1. Performances by everyone in attendance, though women were often subordinated, through a loose pattern that allowed individual spontaneous embellishments.
2. All participants “do” what needs to be done, which is often organic in structure (for instance, the stages of human development with the Umeda), without any secondary competing opinion or even consciousness that anything could be otherwise.
3. The most important participants are determined by status in the community, a matter of consensus. Status among the Blackfeet was a combination of prowess at hunting or warfare, generosity with the results, general trustworthiness within the group, industriousness, friendship circles, "virtue" (for women) and longevity. No one “owns” this. No one can “inherit” it.
4. The split between those who perform the important parts and those who don’t is only temporary -- one can hope to “grow into” the important role in the course of things. In the case of the Blackfeet, Bundles moved among “keepers.”
5. Wars are between villages, not within them. There ARE variations in the ceremony from one group to another, but no thought of forcing other villages to do things “our” way. Groups are small and though there are valued wise people, most things are done by consensus.

However, sorcery is alive among both book-people and pre-book people. Paranoia, blame, suspicion, envy and other forms of psychological terrorism appear to be so deeply human that they are beyond the reach of religion, even those who preach against such emotions. Mostly religion gives them shapes and names and there will be much “magic” (which is an attempt at control) aimed at protecting oneself, but this doesn’t rise to the level of worldview, an overall deep understanding of existence.

What we know about the development and function of the human brain is still far from complete, but some things seem persuasive so far. One is that as the brain develops within the human body, it is connected to the world by the senses. The world in its concrete manifestation, its ecology of interwoven beings, meets the reports of the senses that the brain receives and interprets. As the sensations come in, the brain sorts them and interprets them. Not only that, the brain “grows around them” so that they become real and are valued, while the unperceived phenomena (either not there at all or not “felt”) are dropped as irrelevant.

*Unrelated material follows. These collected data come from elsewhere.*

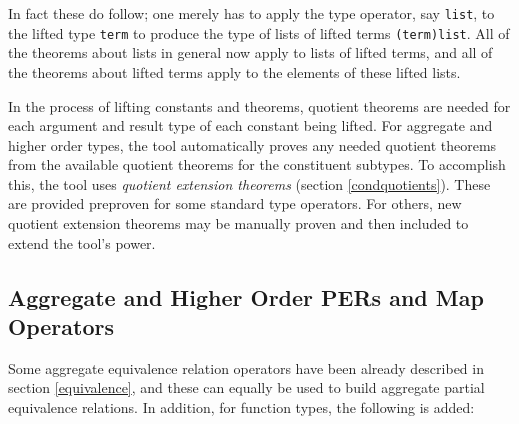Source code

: \documentclass[envcountsame,runningheads]{llncs}
\newcommand{\quotient}{partial equivalence}
\begin{document}
In fact these do follow; one merely has to apply the type
operator, say {\tt list}, to the lifted type {\tt term} to produce
the type of lists of lifted terms {\tt (term)list}.  All of the
theorems about lists in general now apply to lists of lifted terms,
and all of the theorems about lifted terms apply to the elements of
these lifted lists.
\begin{comment}
\end{comment}

In the process of lifting constants and theorems,
quotient theorems are needed for each
argument and result type
of each constant being lifted.
For aggregate and higher order types,
the tool automatically proves any needed quotient theorems
from the available quotient theorems for the
constituent subtypes.
To accomplish this, the tool uses {\it quotient extension theorems\/}
(section \ref{condquotients}).
These are provided preproven for some standard type operators.
For others,
new quotient extension theorems may be manually proven and then
included to extend the tool's power.
\begin{comment}
\end{comment}


%
\subsection{Aggregate and Higher Order PERs and Map Operators}
%
\label{aggregates}

Some aggregate equivalence relation
operators have been already described in section \ref{equivalence}, and
these can equally be used to build aggregate \quotient{} relations.
In addition, for function types, the following is added:

\begin{center}
\end{center}
\end{document}
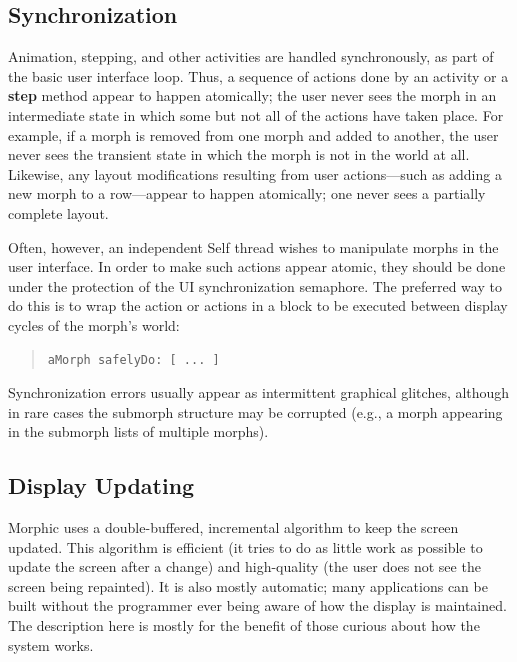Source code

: \documentclass[letterpaper,10pt,english]{sphinxmanual}
\begin{document}
\subsection{Synchronization}
\label{morphic:synchronization}
Animation, stepping, and other activities are handled synchronously, as part of the basic user interface loop. Thus, a sequence of actions done by an activity or a \textbf{step} method appear to happen atomically; the user never sees the morph in an intermediate state in which some but not all of the actions have taken place. For example, if a morph is removed from one morph and added to another, the user never sees the transient state in which the morph is not in the world at all. Likewise, any layout modifications resulting from user actions—such as adding a new morph to a row—appear to happen atomically; one never sees a partially complete layout.

Often, however, an independent Self thread wishes to manipulate morphs in the user interface. In order to make such actions appear atomic, they should be done under the protection of the UI synchronization semaphore. The preferred way to do this is to wrap the action or actions in a block to be executed between display cycles of the morph's world:
\begin{quote}

\begin{Verbatim}[commandchars=\\\{\}]
aMorph safelyDo: [ ... ]
\end{Verbatim}
\end{quote}

Synchronization errors usually appear as intermittent graphical glitches, although in rare cases the submorph structure may be corrupted (e.g., a morph appearing in the submorph lists of multiple morphs).


\subsection{Display Updating}
\label{morphic:display-updating}
Morphic uses a double-buffered, incremental algorithm to keep the screen updated. This algorithm is efficient (it tries to do as little work as possible to update the screen after a change) and high-quality (the user does not see the screen being repainted). It is also mostly automatic; many applications can be built without the programmer ever being aware of how the display is maintained. The description here is mostly for the benefit of those curious about how the system works.
\end{document}
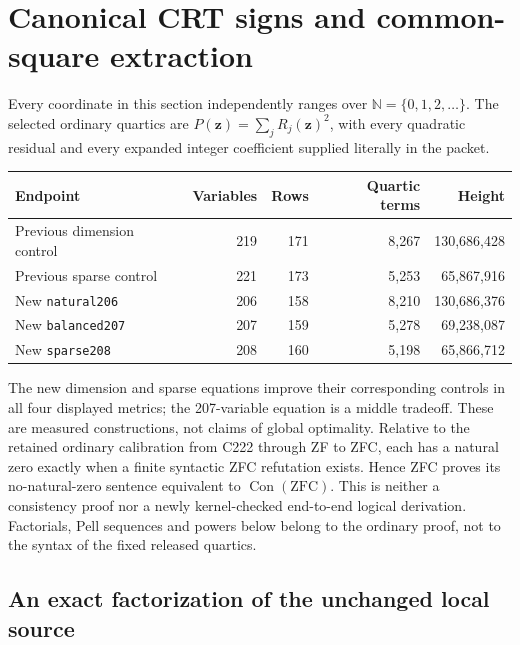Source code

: \section{Canonical CRT signs and common-square extraction}
\label{sec:round20-natural}

Every coordinate in this section independently ranges over
\(\mathbb N=\{0,1,2,\ldots\}\). The selected ordinary quartics are
\(P(\mathbf z)=\sum_j R_j(\mathbf z)^2\), with every quadratic residual
and every expanded integer coefficient supplied literally in the packet.
\begin{center}
\begin{tabular}{lrrrr}
\hline
Endpoint & Variables & Rows & Quartic terms & Height\\
\hline
Previous dimension control &219&171&8,267&130,686,428\\
Previous sparse control &221&173&5,253&65,867,916\\
New \texttt{natural206} &206&158&8,210&130,686,376\\
New \texttt{balanced207} &207&159&5,278&69,238,087\\
New \texttt{sparse208} &208&160&5,198&65,866,712\\
\hline
\end{tabular}
\end{center}
The new dimension and sparse equations improve their corresponding controls
in all four displayed metrics; the 207-variable equation is a middle tradeoff.
These are measured constructions, not claims of global optimality.
Relative to the retained ordinary calibration from C222 through ZF to ZFC,
each has a natural
zero exactly when a finite syntactic ZFC refutation exists. Hence ZFC proves
its no-natural-zero sentence equivalent to \(\operatorname{Con}(\mathrm{ZFC})\).
This is neither a consistency proof nor a newly kernel-checked end-to-end
logical derivation. Factorials, Pell sequences and powers below belong to
the ordinary proof, not to the syntax of the fixed released quartics.

\subsection{An exact factorization of the unchanged local source}

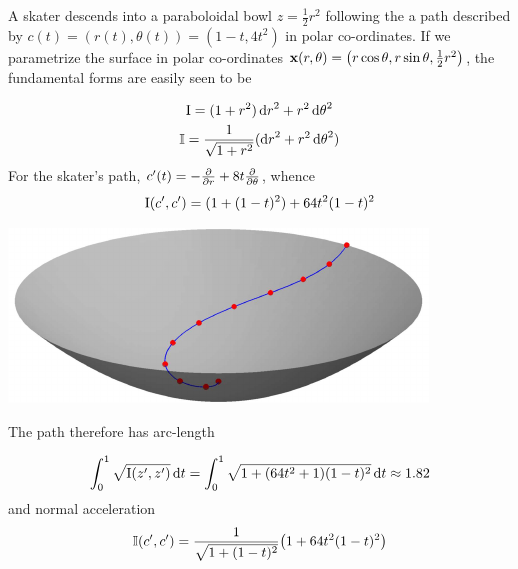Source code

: \begin{example}{}{}
A skater descends into a paraboloidal bowl $z=\frac 12r^2$ following the a path described by $c(t)=(r(t),\theta(t))=(1-t,4t^2)$ in polar co-ordinates. If we parametrize the surface in polar co-ordinates ${\mathbf{x}}(r,\theta)=\bigl(r\cos\theta,r\sin\theta,\frac 12r^2\bigr)$, the fundamental forms are easily seen to be\par
	\begin{minipage}[t]{0.5\linewidth}\vspace{-10pt}
	\begin{gather*}
	\mathrm{I}=(1+r^2)\,{\mathrm{d} r}^2+r^2\,{\mathrm{d}\theta}^2\\
	\mathbb{I}=\frac 1{\sqrt{1+r^2}}({\mathrm{d} r}^2+r^2\,{\mathrm{d}\theta}^2)
	\end{gather*}
	For the skater's path, $c'(t)=-\frac{\partial }{\partial r}+8t\frac{\partial }{\partial \theta}$, whence
	\[\mathrm{I}(c',c')=(1+(1-t)^2)+64t^2(1-t)^2\]
	\end{minipage}\hfill\begin{minipage}[t]{0.49\linewidth}\vspace{0pt}
	\flushright\includegraphics{fund-skater}
	\end{minipage}\bigbreak
	The path therefore has arc-length\par
	\begin{minipage}[t]{0.6\linewidth}\vspace{-8pt}
	\[\int_0^1\sqrt{\mathrm{I}(z',z')}\,{\mathrm{d} t}=\int_0^1\sqrt{1+(64t^2+1)(1-t)^2}\,{\mathrm{d} t} \approx 1.82\]
		and normal acceleration
	\[\mathbb{I}(c',c')=\frac 1{\sqrt{1+(1-t)^2}}\bigl(1+64t^2(1-t)^2\bigr)\]
	\end{minipage}\hfill\begin{minipage}[t]{0.39\linewidth}\vspace{-2pt}

\end{minipage}
\end{example}
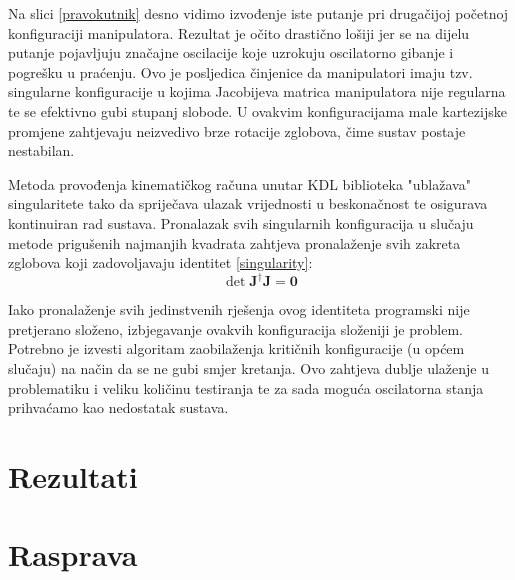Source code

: \documentclass[times, utf8, diplomski, numeric]{fer}
\begin{document}

Na slici \ref{pravokutnik} desno vidimo izvođenje iste putanje pri drugačijoj početnoj konfiguraciji manipulatora.
Rezultat je očito drastično lošiji jer se na dijelu putanje pojavljuju značajne oscilacije koje uzrokuju oscilatorno gibanje i pogrešku u praćenju.
Ovo je posljedica činjenice da manipulatori imaju tzv. singularne konfiguracije u kojima Jacobijeva matrica manipulatora nije regularna te se efektivno gubi stupanj slobode.
U ovakvim konfiguracijama male kartezijske promjene zahtjevaju neizvedivo brze rotacije zglobova, čime sustav postaje nestabilan.

Metoda provođenja kinematičkog računa unutar KDL biblioteka "ublažava" singularitete tako da spriječava ulazak vrijednosti u beskonačnost te osigurava kontinuiran rad sustava.
Pronalazak svih singularnih konfiguracija u slučaju metode prigušenih najmanjih kvadrata zahtjeva pronalaženje svih zakreta zglobova koji zadovoljavaju identitet \ref{singularity}:
\begin{equation}
\det \mathbf{\mathbf{J}^{\dagger} \mathbf{J}} = \mathbf{0} \label{singularity}
\end{equation}

Iako pronalaženje svih jedinstvenih rješenja ovog identiteta programski nije pretjerano složeno, izbjegavanje ovakvih konfiguracija složeniji je problem.
Potrebno je izvesti algoritam zaobilaženja kritičnih konfiguracije (u općem slučaju) na način da se ne gubi smjer kretanja.
Ovo zahtjeva dublje ulaženje u problematiku i veliku količinu testiranja te za sada moguća oscilatorna stanja prihvaćamo kao nedostatak sustava.


\chapter{Rezultati}


\chapter{Rasprava}
\end{document}
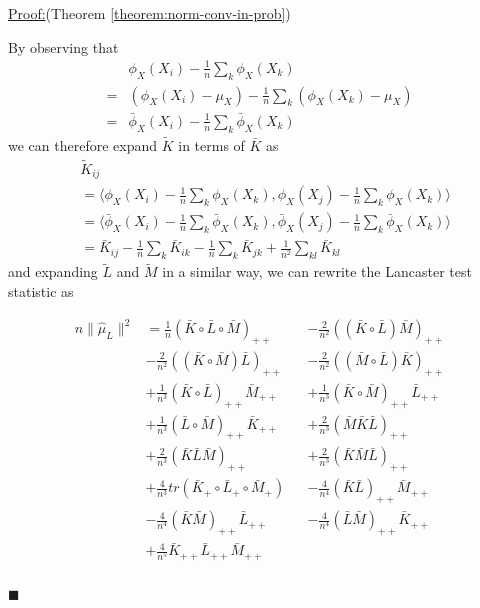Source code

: \documentclass[]{article}
\newenvironment{claimproof}[1]{\par\noindent\underline{Proof:}\space#1}{\hfill $\blacksquare$}
\begin{document}
\begin{claimproof}(Theorem \ref{theorem:norm-conv-in-prob})

By observing that
\begin{align*}
& \phi_X(X_i)- \frac{1}{n}\sum_k\phi_X(X_k) \\
= &  (\phi_X(X_i) - \mu_X) - \frac{1}{n}\sum_k (\phi_X(X_k) - \mu_X)\\
= &\bar\phi_X(X_i)- \frac{1}{n}\sum_k\bar\phi_X(X_k)
\end{align*}
we can therefore expand $\tilde{K}$ in terms of $\bar{K}$ as
\begin{align*}
&\tilde{K}_{ij} \\ 
&= \langle\phi_X(X_i)- \frac{1}{n}\sum_k\phi_X(X_k),\phi_X(X_j) - \frac{1}{n}\sum_k\phi_X(X_k)\rangle \\
&= \langle\bar\phi_X(X_i)- \frac{1}{n}\sum_k\bar\phi_X(X_k),\bar\phi_X(X_j) - \frac{1}{n}\sum_k\bar\phi_X(X_k)\rangle \\
&= \bar{K}_{ij} - \frac{1}{n}\sum_k\bar{K}_{ik} - \frac{1}{n}\sum_k\bar{K}_{jk} + \frac{1}{n^2}\sum_{kl}\bar{K}_{kl}
\end{align*}
and expanding $\tilde{L}$ and $\tilde{M}$ in a similar way, we can rewrite the Lancaster test statistic as

\begin{align*} 
n\|\hat \mu_L\|^2 &= 
\frac{1}{n}(\bar{K} \circ \bar{L}\circ \bar{M})_{++} &&-
\frac{2}{n^2}((\bar{K}\circ \bar{L}) \bar{M})_{++} \\&- 
\frac{2}{n^2}((\bar{K} \circ \bar{M}) \bar{L})_{++} &&- 
\frac{2}{n^2}((\bar{M} \circ \bar{L}) \bar{K})_{++} \\&+ 
\frac{1}{n^3}(\bar{K} \circ \bar{L})_{++} \bar{M}_{++} &&+ 
\frac{1}{n^3}(\bar{K} \circ \bar{M})_{++} \bar{L}_{++} \\&+ 
\frac{1}{n^3}(\bar{L} \circ \bar{M})_{++} \bar{K}_{++} &&+ 
\frac{2}{n^3}(\bar{M}\bar{K}\bar{L})_{++} \\&+ 
\frac{2}{n^3}(\bar{K}\bar{L}\bar{M})_{++} &&+ 
\frac{2}{n^3}(\bar{K}\bar{M}\bar{L})_{++} \\&+ 
\frac{4}{n^3}tr(\bar{K}_+ \circ \bar{L}_+ \circ \bar{M}_+) &&-
\frac{4}{n^4}(\bar{K} \bar{L})_{++} \bar{M}_{++} \\& - 
\frac{4}{n^4}(\bar{K}\bar{M})_{++}\bar{L}_{++} &&- 
\frac{4}{n^4}(\bar{L}\bar{M})_{++} \bar{K}_{++} \\&+
\frac{4}{n^5}\bar{K}_{++} \bar{L}_{++} \bar{M}_{++} \\
\end{align*}


\end{claimproof}
\end{document}
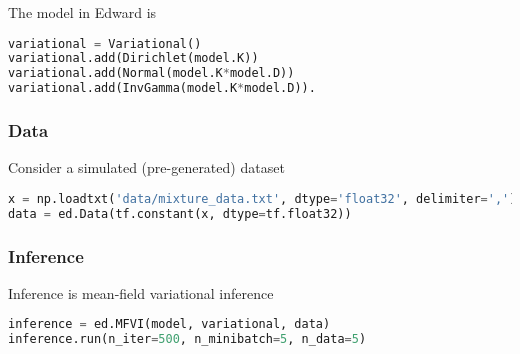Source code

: The model in Edward is
\begin{lstlisting}[language=Python]
variational = Variational()
variational.add(Dirichlet(model.K))
variational.add(Normal(model.K*model.D))
variational.add(InvGamma(model.K*model.D)).
\end{lstlisting}


\subsubsection{Data}

Consider a simulated (pre-generated) dataset
\begin{lstlisting}[language=Python]
x = np.loadtxt('data/mixture_data.txt', dtype='float32', delimiter=',')
data = ed.Data(tf.constant(x, dtype=tf.float32))
\end{lstlisting}


\subsubsection{Inference}

Inference is mean-field variational inference
\begin{lstlisting}[language=Python]
inference = ed.MFVI(model, variational, data)
inference.run(n_iter=500, n_minibatch=5, n_data=5)
\end{lstlisting}
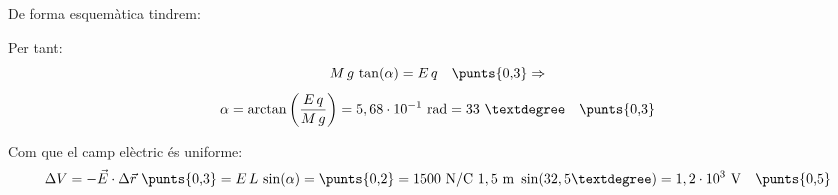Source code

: \begin{solapartat}
De forma esquemàtica tindrem:

Per tant:
\[ M\,g\,\tan(\alpha) = E\,q \quad \text{\punts{0,3}} \Rightarrow \]
\[ \alpha = \arctan\left(\frac{E\,q}{M\,g}\right) = 5,68\cdot 10^{-1}\ \mathrm{rad} = 33\ ° \quad \text{\punts{0,3}} \]
\end{solapartat}

\begin{solapartat}
Com que el camp elèctric és uniforme:
\[ \Delta V = -\vec{E}\cdot\Delta\vec{r}\ \text{\punts{0,3}} = E\,L\,\sin(\alpha) = \text{\punts{0,2}} = 1500\ \mathrm{N/C}\ 1,5\ \mathrm{m}\ \sin(32,5°) = 1,2\cdot 10^{3}\ \mathrm{V} \quad \text{\punts{0,5}} \]
\end{solapartat}
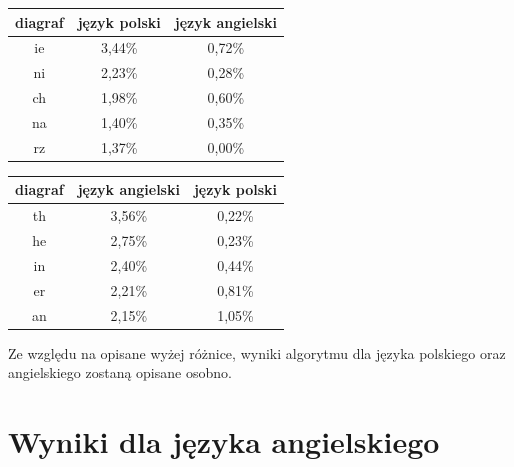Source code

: \documentclass[brudnopis]{xmgr}
\begin{document}
\begin{tabular}{ c | c | c }
  diagraf & język polski & język angielski \\
  \hline
  ie &	3,44\% &	0,72\% \\
  ni &	2,23\% &	0,28\% \\
  ch &	1,98\% &	0,60\% \\
  na &	1,40\% &	0,35\% \\
  rz &	1,37\% &	0,00\% \\
\end{tabular}
\begin{tabular}{ c | c | c }
  diagraf & język angielski & język polski \\
  \hline
  th &	3,56\% &	0,22\% \\
  he &	2,75\% &	0,23\% \\
  in &	2,40\% &	0,44\% \\
  er &	2,21\% &	0,81\% \\
  an &	2,15\% &	1,05\% \\
\end{tabular}\newline\newline

Ze względu na opisane wyżej różnice, wyniki algorytmu dla języka polskiego oraz angielskiego zostaną opisane osobno.


\section{Wyniki dla języka angielskiego}
\end{document}
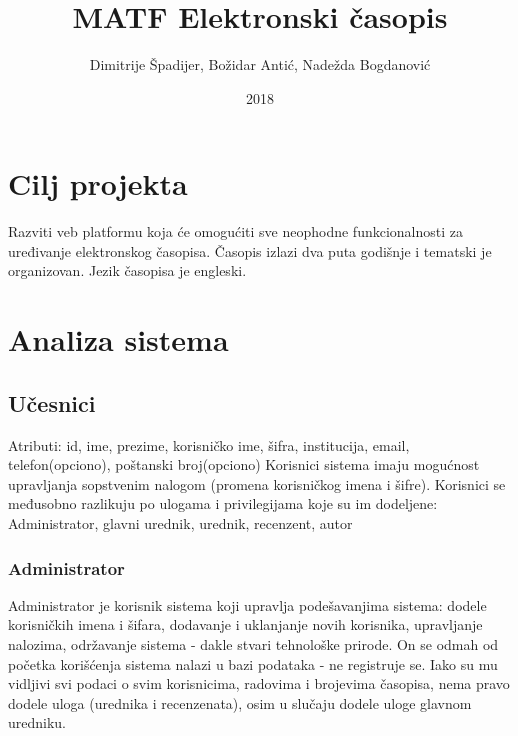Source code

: \documentclass[a4paper]{article}
\title{MATF Elektronski časopis}
\date{2018}
\author{Dimitrije Špadijer, Božidar Antić, Nadežda Bogdanović}
\begin{document}
\maketitle
\newpage
\tableofcontents
\newpage

\section{Cilj projekta}

Razviti veb platformu koja će omogućiti sve neophodne funkcionalnosti za uređivanje elektronskog časopisa. Časopis izlazi dva puta godišnje i tematski je organizovan. Jezik časopisa je engleski.

\section{ Analiza sistema}

\subsection{Učesnici}

    Atributi: id, ime, prezime, korisničko ime, šifra, institucija, email, telefon(opciono), poštanski broj(opciono)
    Korisnici sistema imaju mogućnost upravljanja sopstvenim nalogom (promena korisničkog imena i šifre). Korisnici se međusobno razlikuju po ulogama i privilegijama koje su im dodeljene: Administrator, glavni urednik, urednik, recenzent, autor

    \subsubsection{Administrator}
    Administrator je korisnik sistema koji upravlja podešavanjima sistema: dodele korisničkih imena i šifara, dodavanje i uklanjanje novih korisnika, upravljanje nalozima, održavanje sistema - dakle stvari tehnološke prirode. On se odmah od početka korišćenja sistema nalazi u bazi podataka - ne registruje se. Iako su mu vidljivi svi podaci o svim korisnicima, radovima i brojevima časopisa, nema pravo dodele uloga (urednika i recenzenata), osim u slučaju dodele uloge glavnom uredniku.
\end{document}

The key experiment might be the kittens who were raised in an environment that consisted only of verticals (hard as that is to imagine) so that they could not understand the concept “horizontal,” and fell over drop-offs because they didn’t “see” them.

Beyond that, instrumentation has made it clear that waves and entities all around us, even interwoven with us, cannot be perceived by ordinary human senses. It’s not that we have no frame of reference -- it’s that they don’t exist until we have a microscope or oscilloscope or an x-ray machine.

Much of Euro religion is an attempt to “see” what’s beyond this world. What is the color not-green? What is the taste of something never tasted. How big is eternity? What might heaven be like? But these questions are mostly the results of word-based, book-based reflection accumulating over a period of time: philosophy.

The pre-book experience (not pre-language because there’s plenty of that and words for things that a modern human might not know exist), I would maintain, is poetic. Things and their “shadows,” one might say, because every word has its conceptual sensory image in the mind or poetry wouldn’t “work.” Thus I am interested in ritual from a poetic point of view (oral poetry, which might include song) rather than a philosophical point of view. I’m speaking of the experience itself, not the theological justification. Hold up a crucified Jesus to the Umeda, and one would get gasps at the cruelty, but not the sense of sacrifice. Lead a Christian to the cassowary in the zoo and they would see only a Big Bird.

1 comment:

Anonymous said...

"...a lathe-shaped rod, drilled at the center lengthwise (perhaps with gun barrel technology)...."

Your words on the calumet are interesting (I often wondered the process by which baking powder was branded "Calumet"--and its logo). It might interest you to know that gun-making terms invade the manufacturing world, today. In making the hollow, steel-spring landing gear for small aircraft, a process called "rifling" is used in finishing the surface of the inside bore.